Se poser les bonnes questions
Les candidats les plus critiques dans ce genre de situation sont souvent les plus intelligents et les plus talentueux, ils comprennent plus vite que les autres le petit jeu bien particulier qui se produit : ils comprennent l’indécision face à leur candidature. Ils se disent peut-être qu’ils n’auront pas les coudées franches lorsqu’ils voudront embaucher eux-mêmes une fois en poste. Ils comprennent aussi que les gestionnaires démontrent peu de confiance. Ils questionnent leur éventuelle latitude décisionnelle une fois en poste, et cela a tôt fait de semer le doute. Les candidats accordent plus de crédibilité à ce qu’ils constatent d’une organisation eux-mêmes qu’à l’effort de communication liée à la marque employeur que cette organisation aimerait avoir.

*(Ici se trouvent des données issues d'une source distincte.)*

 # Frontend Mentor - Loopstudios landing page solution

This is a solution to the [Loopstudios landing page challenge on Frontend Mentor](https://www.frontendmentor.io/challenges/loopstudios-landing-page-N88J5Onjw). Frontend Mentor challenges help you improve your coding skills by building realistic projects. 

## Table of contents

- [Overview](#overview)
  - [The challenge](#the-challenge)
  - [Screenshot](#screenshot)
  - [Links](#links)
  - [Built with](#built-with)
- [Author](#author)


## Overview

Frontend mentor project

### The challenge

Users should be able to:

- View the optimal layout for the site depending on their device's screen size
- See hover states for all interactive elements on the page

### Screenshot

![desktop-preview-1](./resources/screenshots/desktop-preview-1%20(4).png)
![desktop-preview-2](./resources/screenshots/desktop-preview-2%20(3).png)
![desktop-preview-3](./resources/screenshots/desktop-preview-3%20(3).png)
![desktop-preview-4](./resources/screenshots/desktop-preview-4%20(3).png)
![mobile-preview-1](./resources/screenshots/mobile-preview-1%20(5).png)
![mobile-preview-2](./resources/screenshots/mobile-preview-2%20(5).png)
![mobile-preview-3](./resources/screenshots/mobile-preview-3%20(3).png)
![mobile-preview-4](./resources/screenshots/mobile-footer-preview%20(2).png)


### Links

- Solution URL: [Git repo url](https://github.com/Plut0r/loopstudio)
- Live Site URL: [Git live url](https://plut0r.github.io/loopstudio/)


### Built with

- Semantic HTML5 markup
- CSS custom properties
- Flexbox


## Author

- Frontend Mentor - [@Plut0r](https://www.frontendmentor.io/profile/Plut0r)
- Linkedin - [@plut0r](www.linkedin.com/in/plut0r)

Les questions à se poser : Est-ce possible que certains processus condamnent les organisations à embaucher le meilleur des candidats moyens qui, en manque d’opportunités, sera encore à bord lorsqu’une décision sera prise? Si le processus de sélection de l’organisation était plus performant, l’organisation serait-elle autant exposée au risque de perdre les meilleurs candidats? Si les gestionnaires étaient mieux préparés à faire du recrutement, seraient-ils plus efficaces? Seriez-vous de ce fait un employeur plus attrayant?
L’allongement du processus de sélection est souvent induit par la peur de faire une erreur de Type A . Il s’agit d’un défi de taille lorsqu’on tente d’embaucher les meilleurs. Dans un marché où les organisations compétitionnent pour le talent, les plus performantes en recrutement engagent les gens talentueux pendant que les autres continuent de les questionner.